§ WORK ORDER: In the data that follows, find the line with "# Reference"; transcribe it, every later line up to the one with "-w to wallet", and that line as well, exactly and with no others.

*** DATASET EXTRACT Section Begins ***

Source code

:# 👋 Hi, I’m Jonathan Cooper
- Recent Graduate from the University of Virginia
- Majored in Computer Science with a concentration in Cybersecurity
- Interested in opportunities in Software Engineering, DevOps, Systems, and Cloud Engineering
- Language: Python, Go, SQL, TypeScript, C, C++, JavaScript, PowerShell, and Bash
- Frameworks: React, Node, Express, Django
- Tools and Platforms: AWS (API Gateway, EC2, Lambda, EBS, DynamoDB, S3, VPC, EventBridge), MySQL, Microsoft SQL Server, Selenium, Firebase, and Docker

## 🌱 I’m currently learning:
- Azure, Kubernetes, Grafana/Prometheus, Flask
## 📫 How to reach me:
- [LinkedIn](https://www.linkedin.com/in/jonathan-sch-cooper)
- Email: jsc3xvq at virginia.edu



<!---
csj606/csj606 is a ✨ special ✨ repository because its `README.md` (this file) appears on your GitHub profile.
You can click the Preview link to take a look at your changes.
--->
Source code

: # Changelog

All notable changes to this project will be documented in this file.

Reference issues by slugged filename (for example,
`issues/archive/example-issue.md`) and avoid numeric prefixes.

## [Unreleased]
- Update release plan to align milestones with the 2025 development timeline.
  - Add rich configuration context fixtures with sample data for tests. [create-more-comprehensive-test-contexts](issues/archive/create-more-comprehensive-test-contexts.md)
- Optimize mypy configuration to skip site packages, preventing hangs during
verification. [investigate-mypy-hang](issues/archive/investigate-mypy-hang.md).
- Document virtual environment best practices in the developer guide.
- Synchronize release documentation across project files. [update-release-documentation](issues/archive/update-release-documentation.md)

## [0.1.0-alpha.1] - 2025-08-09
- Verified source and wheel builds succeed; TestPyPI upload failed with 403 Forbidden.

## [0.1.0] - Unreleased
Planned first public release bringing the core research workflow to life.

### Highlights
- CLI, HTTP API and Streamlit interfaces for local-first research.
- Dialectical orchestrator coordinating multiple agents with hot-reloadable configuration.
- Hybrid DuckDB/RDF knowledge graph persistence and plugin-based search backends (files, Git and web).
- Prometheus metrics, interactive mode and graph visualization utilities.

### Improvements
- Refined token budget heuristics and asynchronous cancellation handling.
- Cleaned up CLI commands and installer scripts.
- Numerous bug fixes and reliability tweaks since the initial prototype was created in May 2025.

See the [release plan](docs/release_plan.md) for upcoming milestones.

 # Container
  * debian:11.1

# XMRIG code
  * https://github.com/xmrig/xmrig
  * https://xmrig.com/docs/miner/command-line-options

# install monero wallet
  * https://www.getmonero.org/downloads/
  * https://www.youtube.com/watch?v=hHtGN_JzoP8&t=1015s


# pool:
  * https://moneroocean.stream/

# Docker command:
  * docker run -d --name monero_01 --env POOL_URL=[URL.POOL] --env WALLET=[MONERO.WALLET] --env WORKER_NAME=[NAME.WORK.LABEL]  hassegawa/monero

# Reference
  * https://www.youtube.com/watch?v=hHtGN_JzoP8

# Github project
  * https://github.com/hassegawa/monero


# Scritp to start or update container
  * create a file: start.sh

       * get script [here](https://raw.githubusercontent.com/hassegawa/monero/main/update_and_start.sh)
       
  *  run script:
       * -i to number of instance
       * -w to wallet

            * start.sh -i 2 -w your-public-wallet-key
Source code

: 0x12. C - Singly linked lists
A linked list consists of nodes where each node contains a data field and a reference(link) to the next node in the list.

*** DATASET EXTRACT Section Ends ***

§ RESPONSE:
# Reference
  * https://www.youtube.com/watch?v=hHtGN_JzoP8

# Github project
  * https://github.com/hassegawa/monero


# Scritp to start or update container
  * create a file: start.sh

       * get script [here](https://raw.githubusercontent.com/hassegawa/monero/main/update_and_start.sh)
       
  *  run script:
       * -i to number of instance
       * -w to wallet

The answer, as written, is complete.